It has been a mighty long time since I have visited, and it is good to be back. I would like to know if anyone is familiar with the 'Fruity Loops' program, and would care to share info with me. Going to the appropriate web site did not produce the exact information needed.

I have been informed that this program has ALL the sounds of a number of synths, and that just about any sample can be loaded into the program & played. I have a Yamaha QY700 MIDI music sequencer - which does a nice job for me - but, frankly, I am not bowled over by most of the voices. I am more interested in brass and string sounds, and hope that the above mentioned program will offer what I desire. I don't sequence on my computer, but use CWPA9 to 'line' my music into, and then to record my vocals. Any info on this Fruity Loops program would be deeply appreciated.

Nate
 
Fruity Loops functions as a sampler, letting you choose a wav file and then assign the key and octave for it, and then play it with a midi controller. You can export this to ACID wave, mp3, etc.

It's essentially a loop creator. In my experience it is a mediocre sequencer (although it does have some sequencer functionality, it is very beginner-level, and useful mainly for previewing sequences before actually sequencing them). It works better to use Fruity to "build blocks" for a song at a particular tempo and then sequence them in ACID, or Cakewalk if you want to add midi parts. You can build all the components in the same Fruity Loops document, but export your parts individually if you so desire. It's fantastic for making beats, techno-and hip-hoppish drum tracks especially. In the main interface you are looking at one bar, something like this:

T1 . . . . . . . . . . . . . . . .
T2 . . . . . . . . . . . . . . . .
T3 . . . . . . . . . . . . . . . .
T4 . . . . . . . . . . . . . . . .

Where T1 is each track (wave file or plug-in) and the dots are each step in your bar (you can specify the bar length). You click on a dot to trigger that sound at that step. You can change the note of the sound, pitch, volume, pan, etc. You build individual bars and then sequence them together.

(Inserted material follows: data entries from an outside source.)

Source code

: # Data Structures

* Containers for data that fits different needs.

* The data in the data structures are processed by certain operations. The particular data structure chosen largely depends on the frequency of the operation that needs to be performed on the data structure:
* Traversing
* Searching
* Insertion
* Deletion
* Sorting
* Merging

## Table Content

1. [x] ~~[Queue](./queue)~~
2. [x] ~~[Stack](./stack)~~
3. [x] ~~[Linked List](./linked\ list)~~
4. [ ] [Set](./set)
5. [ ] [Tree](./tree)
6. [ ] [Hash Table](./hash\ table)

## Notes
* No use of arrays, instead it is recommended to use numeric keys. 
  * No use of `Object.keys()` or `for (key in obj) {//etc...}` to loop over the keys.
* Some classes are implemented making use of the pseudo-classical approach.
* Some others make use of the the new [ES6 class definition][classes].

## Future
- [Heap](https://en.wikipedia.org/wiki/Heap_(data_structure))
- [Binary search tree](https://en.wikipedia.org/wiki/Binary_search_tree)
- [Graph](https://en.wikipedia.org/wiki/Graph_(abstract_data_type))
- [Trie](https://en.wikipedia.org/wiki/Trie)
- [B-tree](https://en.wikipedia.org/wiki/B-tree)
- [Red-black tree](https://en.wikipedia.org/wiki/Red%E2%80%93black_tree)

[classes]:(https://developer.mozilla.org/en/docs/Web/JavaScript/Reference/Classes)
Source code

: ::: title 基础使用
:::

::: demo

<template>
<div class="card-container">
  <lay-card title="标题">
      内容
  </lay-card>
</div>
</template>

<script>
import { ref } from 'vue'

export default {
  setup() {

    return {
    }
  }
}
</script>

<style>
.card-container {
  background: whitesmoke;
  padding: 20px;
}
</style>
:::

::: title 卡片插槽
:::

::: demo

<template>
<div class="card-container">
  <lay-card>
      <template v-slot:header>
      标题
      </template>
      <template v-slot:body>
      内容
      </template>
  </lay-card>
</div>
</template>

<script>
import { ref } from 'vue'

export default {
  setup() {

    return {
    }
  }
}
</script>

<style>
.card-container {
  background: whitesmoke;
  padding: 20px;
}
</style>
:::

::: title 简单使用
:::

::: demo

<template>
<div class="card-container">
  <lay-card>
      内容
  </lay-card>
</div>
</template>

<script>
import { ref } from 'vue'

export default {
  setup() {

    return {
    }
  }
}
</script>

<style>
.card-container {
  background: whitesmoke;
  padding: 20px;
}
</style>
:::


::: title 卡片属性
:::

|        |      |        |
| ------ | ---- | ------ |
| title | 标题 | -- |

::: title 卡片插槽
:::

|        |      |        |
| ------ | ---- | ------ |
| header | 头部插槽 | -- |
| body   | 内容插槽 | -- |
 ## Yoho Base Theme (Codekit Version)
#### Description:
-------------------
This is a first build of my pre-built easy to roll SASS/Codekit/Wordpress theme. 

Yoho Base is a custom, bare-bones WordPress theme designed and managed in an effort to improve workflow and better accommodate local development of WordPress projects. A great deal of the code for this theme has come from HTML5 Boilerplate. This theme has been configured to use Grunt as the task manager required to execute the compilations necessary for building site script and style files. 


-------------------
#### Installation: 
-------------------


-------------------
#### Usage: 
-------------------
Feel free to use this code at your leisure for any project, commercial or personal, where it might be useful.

If you are recording a melody as opposed to drums you do it in the "piano roll" view which resembles other piano roll views (except it is, I must say, VERY cumbersome in its navigation tools). You can get more nitty-gritty here with note length, starting point (off-beat), etc. But it takes a while.

I went and searched for the best instrument wavs I could and loaded them intro Fruity, and my resultant sound was decent (exported to wave with an SBLive). It was by no means professional quality, but then, I didn't expect that with that equipment. The synths sound really good in my opinion.

Another thing you should look into is soundfonts if you are an SB soundcard user; there are some fantastic brass and string soundfonts available for free (www.personalcopy.com has a great general midi replacement set of soundfonts, where every sound is a very well-recorded sample). You can use soundfonts in Sonar, and PA 9 I think.

Go to Fruity's website, you can download a full-featured demo which won't let you save. It's not an expensive program but it's a hell of a lot of fun, whether it is suited for what you're doing or not. When you install the demo, go into the "Covers" folder and open "Try Again.flp" - the Aaliyah song completely done in Fruity, with killer synth sounds.

Hope this helps.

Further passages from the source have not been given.